It helps that chat is at the center of a series of interoperability and standards movements, which makes it easier to build more advanced applications for it, as well. Those revolve around software using the protocol called the Extensible Messaging and Presence Protocol. XMPP is the formalization of the core protocols created by the Jabber open-source community in 1999.

Jeremie Miller developed the original Jabber server back in 1998. Now the project has reached critical mass. Notable is the wide number of different server and client formulations that support XMPP. Jabber.com sells a commercial license, along with a combination of General Public License-based licensed servers and other commercial versions. The project has supported the efforts of dozens of different client implementations. Last year, support reached a new milestone with Google Talk and the Gizmo Project using those protocols.

At the heart of XMPP are the XML document markup standards.

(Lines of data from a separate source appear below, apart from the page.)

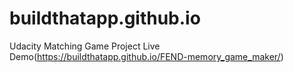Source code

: # buildthatapp.github.io
Udacity Matching Game Project
Live Demo(https://buildthatapp.github.io/FEND-memory_game_maker/)


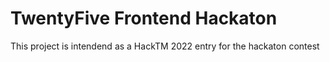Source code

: # TwentyFive Frontend Hackaton

This project is intendend as a HackTM 2022 entry for the hackaton contest
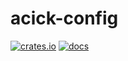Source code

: # acick-config

[![crates.io](https://img.shields.io/crates/v/acick-config.svg)](https://crates.io/crates/acick-config)
[![docs](https://docs.rs/acick-config/badge.svg)](https://docs.rs/acick-config)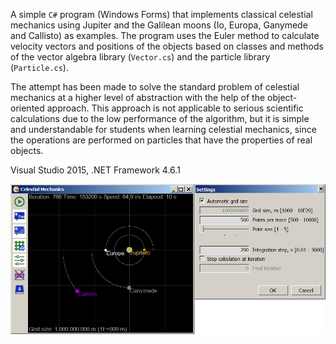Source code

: A simple `C#` program (Windows Forms) that implements classical celestial mechanics using Jupiter and the Galilean moons (Io, Europa, Ganymede and Callisto) as examples. The program uses the Euler method to calculate velocity vectors and positions of the objects based on classes and methods of the vector algebra library (`Vector.cs`) and the particle library (`Particle.cs`).

The attempt has been made to solve the standard problem of celestial mechanics at a higher level of abstraction with the help of the object-oriented approach. This approach is not applicable to serious scientific calculations due to the low performance of the algorithm, but it is simple and understandable for students when learning celestial mechanics, since the operations are performed on particles that have the properties of real objects.

Visual Studio 2015, .NET Framework 4.6.1 

![Screenshot](celestial.png)
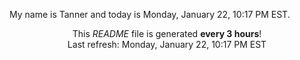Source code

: My name is Tanner and today is Monday, January 22, 10:17 PM EST.

<p align="center">This <i>README</i> file is generated <b>every 3 hours</b>!</br>Last refresh: Monday, January 22, 10:17 PM EST<br /></p>
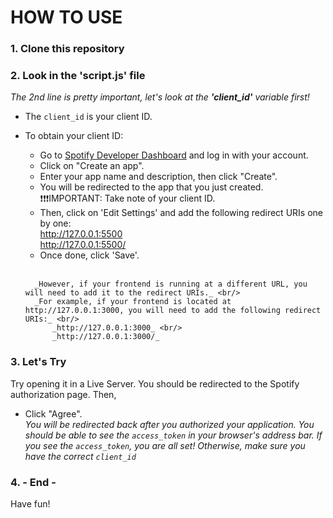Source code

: # HOW TO USE
### 1. Clone this repository

### 2. Look in the 'script.js' file
_The 2nd line is pretty important, let's look at the ***'client_id'*** variable first!_
- The `client_id` is your client ID. 
- To obtain your client ID: 
    - Go to [Spotify Developer Dashboard](https://developer.spotify.com/dashboard/) and log in with your account.
    - Click on "Create an app".
    - Enter your app name and description, then click "Create".
    - You will be redirected to the app that you just created. <br/>
    ❗️❗️❗️IMPORTANT: Take note of your client ID.
    - Then, click on 'Edit Settings' and add the following redirect URIs one by one: <br/>
        http://127.0.0.1:5500 <br/>
        http://127.0.0.1:5500/
    - Once done, click 'Save'.
    <br/>

        _However, if your frontend is running at a different URL, you will need to add it to the redirect URIs._ <br/>
        _For example, if your frontend is located at http://127.0.0.1:3000, you will need to add the following redirect URIs:_ <br/>
            _http://127.0.0.1:3000_ <br/>
            _http://127.0.0.1:3000/_
        
### 3. Let's Try
Try opening it in a Live Server. You should be redirected to the Spotify authorization page. Then, <br/>
- Click "Agree". <br/>
_You will be redirected back after you authorized your application._
_You should be able to see the `access_token` in your browser's address bar._
_If you see the `access_token`, you are all set! Otherwise, make sure you have the correct `client_id`_

### 4. - End -
Have fun!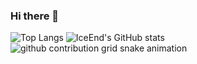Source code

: ### Hi there 👋

![Top Langs](https://github-readme-stats.vercel.app/api/top-langs/?username=cuijiawei123)
![IceEnd's GitHub stats](https://github-immortality.vercel.app/api?username=cuijiawei123)
<picture>
  <source media="(prefers-color-scheme: dark)" srcset="https://raw.githubusercontent.com/cuijiawei123/cuijiawei123/output/github-contribution-grid-snake-dark.svg">
  <source media="(prefers-color-scheme: light)" srcset="https://raw.githubusercontent.com/cuijiawei123/cuijiawei123/output/github-contribution-grid-snake.svg">
  <img alt="github contribution grid snake animation" src="https://raw.githubusercontent.com/cuijiawei123/cuijiawei123/output/github-contribution-grid-snake.svg">
</picture>



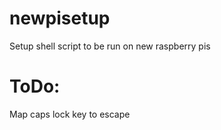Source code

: # newpisetup
Setup shell script to be run on new raspberry pis

# ToDo:
Map caps lock key to escape

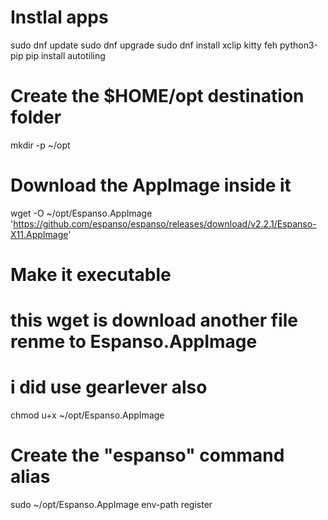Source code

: # Instlal apps
sudo dnf update
sudo dnf upgrade
sudo dnf install xclip kitty feh python3-pip
pip install autotiling
# Create the $HOME/opt destination folder
mkdir -p ~/opt
# Download the AppImage inside it
wget -O ~/opt/Espanso.AppImage 'https://github.com/espanso/espanso/releases/download/v2.2.1/Espanso-X11.AppImage'
# Make it executable
# this wget is download another file renme to Espanso.AppImage
# i did use gearlever also
chmod u+x ~/opt/Espanso.AppImage
# Create the "espanso" command alias
sudo ~/opt/Espanso.AppImage env-path register
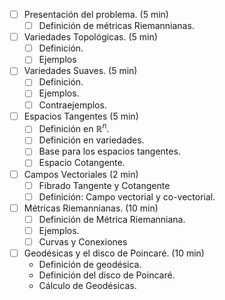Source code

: - [ ] Presentación del problema. (5 min)
    - [ ] Definición de métricas Riemannianas.
- [ ] Variedades Topológicas. (5 min)
    - [ ] Definición.
    - [ ] Ejemplos
- [ ] Variedades Suaves. (5 min)
    - [ ] Definición.
    - [ ] Ejemplos.
    - [ ] Contraejemplos.
- [ ] Espacios Tangentes (5 min)
    - [ ] Definición en $\mathbb{R}^{n}$.
    - [ ] Definición en variedades.
    - [ ] Base para los espacios tangentes.
    - [ ] Espacio Cotangente.
- [ ] Campos Vectoriales (2 min)
    - [ ] Fibrado Tangente y Cotangente
    - [ ] Definición: Campo vectorial y co-vectorial.
- [ ] Métricas Riemannianas. (10 min)
    - [ ] Definición de Métrica Riemanniana.
    - [ ] Ejemplos.
    - [ ] Curvas y Conexiones
- [ ] Geodésicas y el disco de Poincaré. (10 min)
    - Definición de geodésica.
    - Definición del disco de Poincaré.
    - Cálculo de Geodésicas.
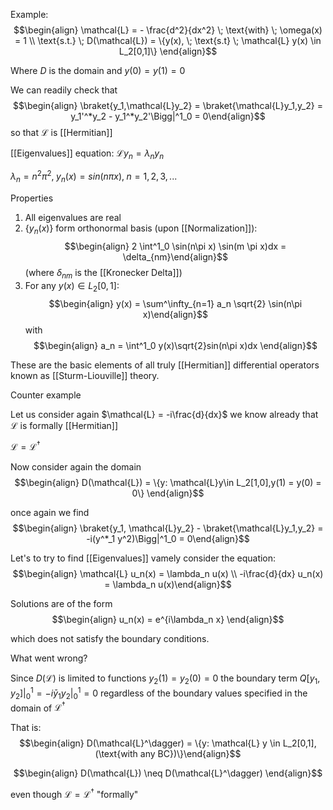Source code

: Example: $$\begin{align} \mathcal{L} = - \frac{d^2}{dx^2} \; \text{with} \; \omega(x) = 1 \\ \text{s.t.}  \; D(\mathcal{L}) = \{y(x), \; \text{s.t} \; \mathcal{L} y(x) \in L_2[0,1]\} \end{align}$$

Where $D$ is the domain and $y(0) = y(1) = 0$

We can readily check that $$\begin{align} \braket{y_1,\mathcal{L}y_2} =  \braket{\mathcal{L}y_1,y_2} = y_1'^*y_2 - y_1^*y_2'\Bigg|^1_0 = 0\end{align}$$ so that $\mathcal{L}$ is [[Hermitian]]

[[Eigenvalues]] equation: $\mathcal{L} y_n = \lambda_n y_n$ 

$\lambda_n = n^2\pi^2, \; y_n(x) = sin(n\pi x), \; n =1,2,3,...$

Properties
1) All eigenvalues are real
2) $\{y_n(x)\}$ form orthonormal basis (upon [[Normalization]]): $$\begin{align} 2 \int^1_0 \sin(n\pi x) \sin(m \pi x)dx = \delta_{nm}\end{align}$$ (where $\delta_{nm}$ is the [[Kronecker Delta]])
3) For any $y(x) \in L_2[0,1]$: $$\begin{align} y(x) = \sum^\infty_{n=1} a_n \sqrt{2} \sin(n\pi x)\end{align}$$ with $$\begin{align} a_n = \int^1_0 y(x)\sqrt{2}sin(n\pi x)dx \end{align}$$

These are the basic elements of all truly [[Hermitian]] differential operators known as [[Sturm-Liouville]] theory. 

Counter example 

Let us consider again $\mathcal{L} = -i\frac{d}{dx}$ we know already that $\mathcal{L}$ is formally [[Hermitian]]

$\mathcal{L} = \mathcal{L}^\dagger$

Now consider again the domain $$\begin{align} D(\mathcal{L}) = \{y: \mathcal{L}y\in L_2[1,0],y(1) = y(0) = 0\} \end{align}$$

once again we find $$\begin{align} \braket{y_1, \mathcal{L}y_2} - \braket{\mathcal{L}y_1,y_2} = -i(y^*_1 y^2)\Bigg|^1_0 = 0\end{align}$$

Let's to try to find [[Eigenvalues]] vamely consider the equation:
$$\begin{align} \mathcal{L} u_n(x) = \lambda_n u(x) \\ -i\frac{d}{dx} u_n(x) = \lambda_n u(x)\end{align}$$

Solutions are of the form $$\begin{align} u_n(x) = e^{i\lambda_n x} \end{align}$$

which does not satisfy the boundary conditions.

What went wrong?

Since $D(\mathcal{L})$ is limited to functions $y_2(1) = y_2(0)= 0$ the boundary term $Q[y_1,y_2]\bigg|^1_0 = -i \bar{y}_1y_2\Bigg|^1_0 = 0$ regardless of the boundary values specified in the domain of $\mathcal{L}^\dagger$ 

That is: 
$$\begin{align} D(\mathcal{L}^\dagger) = \{y: \mathcal{L} y \in L_2[0,1], (\text{with any BC})\}\end{align}$$

$$\begin{align} D(\mathcal{L}) \neq D(\mathcal{L}^\dagger) \end{align}$$

even though $\mathcal{L} = \mathcal{L}^\dagger$ "formally"
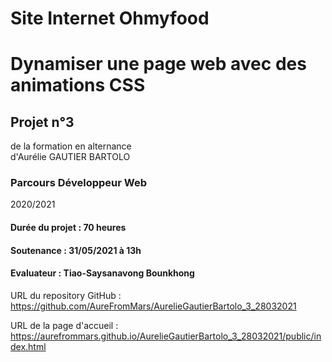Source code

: # Site Internet Ohmyfood
# Dynamiser une page web avec des animations CSS


## Projet n°3  
de la formation en alternance  
d'Aurélie GAUTIER BARTOLO

### Parcours Développeur Web  
2020/2021


#### Durée du projet : 70 heures

#### Soutenance : 31/05/2021 à 13h

#### Evaluateur : Tiao-Saysanavong Bounkhong


URL du repository GitHub : https://github.com/AureFromMars/AurelieGautierBartolo_3_28032021

URL de la page d'accueil : https://aurefrommars.github.io/AurelieGautierBartolo_3_28032021/public/index.html 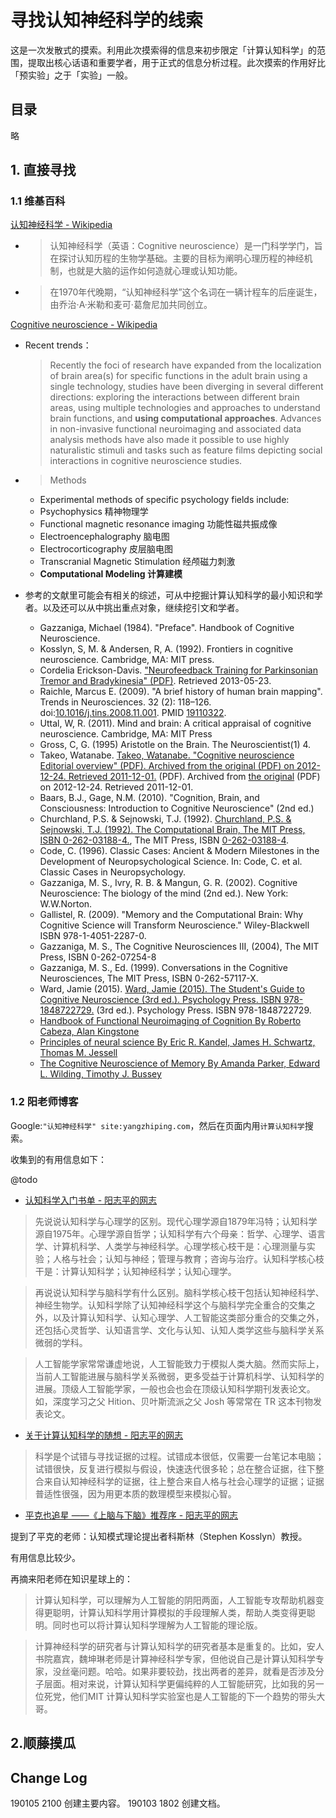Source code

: # 寻找认知神经科学的线索

这是一次发散式的摸索。利用此次摸索得的信息来初步限定「计算认知科学」的范围，提取出核心话语和重要学者，用于正式的信息分析过程。此次摸索的作用好比「预实验」之于「实验」一般。

## 目录

略

## 1. 直接寻找

### 1.1 维基百科

[认知神经科学 - Wikipedia](https://zh.wikipedia.org/wiki/%E8%AA%8D%E7%9F%A5%E7%A5%9E%E7%B6%93%E7%A7%91%E5%AD%B8)

* > 认知神经科学（英语：Cognitive neuroscience）是一门科学学门，旨在探讨认知历程的生物学基础。主要的目标为阐明心理历程的神经机制，也就是大脑的运作如何造就心理或认知功能。  
* > 在1970年代晚期，“认知神经科学”这个名词在一辆计程车的后座诞生，由乔治·A·米勒和麦可·葛詹尼加共同创立。  

[Cognitive neuroscience - Wikipedia](https://en.wikipedia.org/wiki/Cognitive_neuroscience#Recent_trends)

* Recent trends：  
	> Recently the foci of research have expanded from the localization of brain area(s) for specific functions in the adult brain using a single technology, studies have been diverging in several different directions: exploring the interactions between different brain areas, using multiple technologies and approaches to understand brain functions, and **using computational approaches**. Advances in non-invasive functional neuroimaging and associated data analysis methods have also made it possible to use highly naturalistic stimuli and tasks such as feature films depicting social interactions in cognitive neuroscience studies.
	
* > Methods  
	* Experimental methods of specific psychology fields include:
	* Psychophysics 精神物理学
	* Functional magnetic resonance imaging 功能性磁共振成像
	* Electroencephalography 脑电图
	* Electrocorticography 皮层脑电图
	* Transcranial Magnetic Stimulation 经颅磁力刺激
	* **Computational Modeling 计算建模**

* 参考的文献里可能会有相关的综述，可从中挖掘计算认知科学的最小知识和学者。以及还可以从中挑出重点对象，继续挖引文和学者。
	* Gazzaniga, Michael (1984). "Preface". Handbook of Cognitive Neuroscience.
	* Kosslyn, S, M. & Andersen, R, A. (1992). Frontiers in cognitive neuroscience. Cambridge, MA: MIT press.
	* Cordelia Erickson-Davis. ["Neurofeedback Training for Parkinsonian Tremor and Bradykinesia" (PDF)](https://ida.mtholyoke.edu/xmlui/bitstream/handle/10166/626/153.pdf?sequence=1). Retrieved 2013-05-23.
	* Raichle, Marcus E. (2009). "A brief history of human brain mapping". Trends in Neurosciences. 32 (2): 118–126. doi:[10.1016/j.tins.2008.11.001](https://doi.org/10.1016%2Fj.tins.2008.11.001). PMID [19110322](https://www.ncbi.nlm.nih.gov/pubmed/19110322).
	* Uttal, W, R. (2011). Mind and brain: A critical appraisal of cognitive neuroscience. Cambridge, MA: MIT Press
	* Gross, C, G. (1995) Aristotle on the Brain. The Neuroscientist(1) 4.
	* Takeo, Watanabe. [Takeo, Watanabe. "Cognitive neuroscience Editorial overview" (PDF). Archived from the original (PDF) on 2012-12-24. Retrieved 2011-12-01.](https://web.archive.org/web/20121224221332/http://people.bu.edu/takeo/takeo/Editorial%20(Current%20Opinion).pdf) (PDF). Archived from [the original](http://people.bu.edu/takeo/takeo/Editorial%20(Current%20Opinion).pdf) (PDF) on 2012-12-24. Retrieved 2011-12-01.
	* Baars, B.J., Gage, N.M. (2010). "Cognition, Brain, and Consciousness: Introduction to Cognitive Neuroscience" (2nd ed.)
	* Churchland, P.S. & Sejnowski, T.J. (1992). [Churchland, P.S. & Sejnowski, T.J. (1992). The Computational Brain, The MIT Press, ISBN 0-262-03188-4.](https://en.wikipedia.org/wiki/The_Computational_Brain), The MIT Press, ISBN [0-262-03188-4](https://en.wikipedia.org/wiki/Special:BookSources/0-262-03188-4).
	* Code, C. (1996). Classic Cases: Ancient & Modern Milestones in the Development of Neuropsychological Science. In: Code, C. et al. Classic Cases in Neuropsychology.
	* Gazzaniga, M. S., Ivry, R. B. & Mangun, G. R. (2002). Cognitive Neuroscience: The biology of the mind (2nd ed.). New York: W.W.Norton.
	* Gallistel, R. (2009). "Memory and the Computational Brain: Why Cognitive Science will Transform Neuroscience." Wiley-Blackwell ISBN 978-1-4051-2287-0.
	* Gazzaniga, M. S., The Cognitive Neurosciences III, (2004), The MIT Press, ISBN 0-262-07254-8
	* Gazzaniga, M. S., Ed. (1999). Conversations in the Cognitive Neurosciences, The MIT Press, ISBN 0-262-57117-X.
	* Ward, Jamie (2015). [Ward, Jamie (2015). The Student's Guide to Cognitive Neuroscience (3rd ed.). Psychology Press. ISBN 978-1848722729.](http://www.routledgetextbooks.com/textbooks/9781848722729/) (3rd ed.). Psychology Press. ISBN 978-1848722729.
	* [Handbook of Functional Neuroimaging of Cognition By Roberto Cabeza, Alan Kingstone](https://books.google.com/books?id=VLQbZGc6vxsC&printsec=frontcover&dq=Handbook+of+Functional+Neuroimaging+of+Cognition&sig=ACfU3U2NTfxoDg4woJaUXFrTQV-_Ju9mhg)
	* [Principles of neural science By Eric R. Kandel, James H. Schwartz, Thomas M. Jessell](https://books.google.com/books?hl=en&id=yzEFK7Xc87YC&dq=Neural+Science+Eric+Kandel&printsec=frontcover&source=web&ots=5zipfpnGF5&sig=vkmJ0PHf7S-wRZDj9r5PmjjIphs&sa=X&oi=book_result&resnum=3&ct=result)
	* [The Cognitive Neuroscience of Memory By Amanda Parker, Edward L. Wilding, Timothy J. Bussey](https://books.google.com/books?id=vlnrEZrx-3QC&printsec=frontcover&dq=Neuroscience+of+Memory&sig=ACfU3U0SvQQRNCDDC0NQIrF_mpZYvOT5AA#PPP1,M1)

### 1.2 阳老师博客

Google:`"认知神经科学" site:yangzhiping.com`，然后在页面内用`计算认知科学`搜索。  

收集到的有用信息如下：  

@todo

* [认知科学入门书单 - 阳志平的网志](https://www.yangzhiping.com/psy/CognitiveScience.html)

> 先说说认知科学与心理学的区别。现代心理学源自1879年冯特；认知科学源自1975年。心理学源自哲学；认知科学有六个母亲：哲学、心理学、语言学、计算机科学、人类学与神经科学。心理学核心枝干是：心理测量与实验；人格与社会；认知与神经；管理与教育；咨询与治疗。认知科学核心枝干是：计算认知科学；认知神经科学；认知心理学。

> 再说说认知科学与脑科学有什么区别。脑科学核心枝干包括认知神经科学、神经生物学。认知科学除了认知神经科学这个与脑科学完全重合的交集之外，以及计算认知科学、认知心理学、人工智能这类部分重合的交集之外，还包括心灵哲学、认知语言学、文化与认知、认知人类学这些与脑科学关系微弱的学科。

> 人工智能学家常常谦虚地说，人工智能致力于模拟人类大脑。然而实际上，当前人工智能进展与脑科学关系微弱，更多受益于计算机科学、认知科学的进展。顶级人工智能学家，一般也会也会在顶级认知科学期刊发表论文。如，深度学习之父 Hition、贝叶斯流派之父 Josh 等常常在 TR 这本刊物发表论文。

* [关于计算认知科学的随想 - 阳志平的网志](https://www.yangzhiping.com/psy/cogsci.html)

> 科学是个试错与寻找证据的过程。试错成本很低，仅需要一台笔记本电脑；试错很快，反复进行模拟与假设，快速迭代很多轮；总在整合证据，往下整合来自认知神经科学的证据，往上整合来自人格与社会心理学的证据；证据普适性很强，因为用更本质的数理模型来模拟心智。

* [平克也追星 ——《上脑与下脑》推荐序 - 阳志平的网志](https://www.yangzhiping.com/psy/Top-Brain-Bottom-Brain.html)

提到了平克的老师：认知模式理论提出者科斯林（Stephen Kosslyn）教授。

有用信息比较少。

再摘来阳老师在知识星球上的：

> 计算认知科学，可以理解为人工智能的阴阳两面，人工智能专攻帮助机器变得更聪明，计算认知科学用计算模拟的手段理解人类，帮助人类变得更聪明。同时也可以将计算认知科学理解为人工智能的理论版。

> 计算神经科学的研究者与计算认知科学的研究者基本是重复的。比如，安人书院嘉宾，魏坤琳老师是计算神经科学专家，但他说自己是计算认知科学专家，没丝毫问题。哈哈。如果非要较劲，找出两者的差异，就看是否涉及分子层面。相对来说，计算认知科学更偏纯粹的人工智能研究，比如我的另一位死党，他们MIT 计算认知科学实验室也是人工智能的下一个趋势的带头大哥。

## 2.顺藤摸瓜



## Change Log

190105 2100 创建主要内容。
190103 1802 创建文档。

Application developers can manipulate their documents as part of chat sessions, such as acting on a particular purchase order or invoice, and have chat sessions produce various kinds of structured documents. "This is the wave of the future, where we are going beyond just plain text chats and doing more structured information management," said Jabber's Saint-Andre.

Complementing the standards efforts is other work to extend basic IM functionality into new areas, including group chats and support for multiple IM identities, along with the ability to interoperate across various private and public networks. Among those with clients or working on clients are Jabber, Microsoft's Live Messenger, Lotus' Sametime, Reuters, Yahoo's Messenger, Apple's iChat AV, and AOL.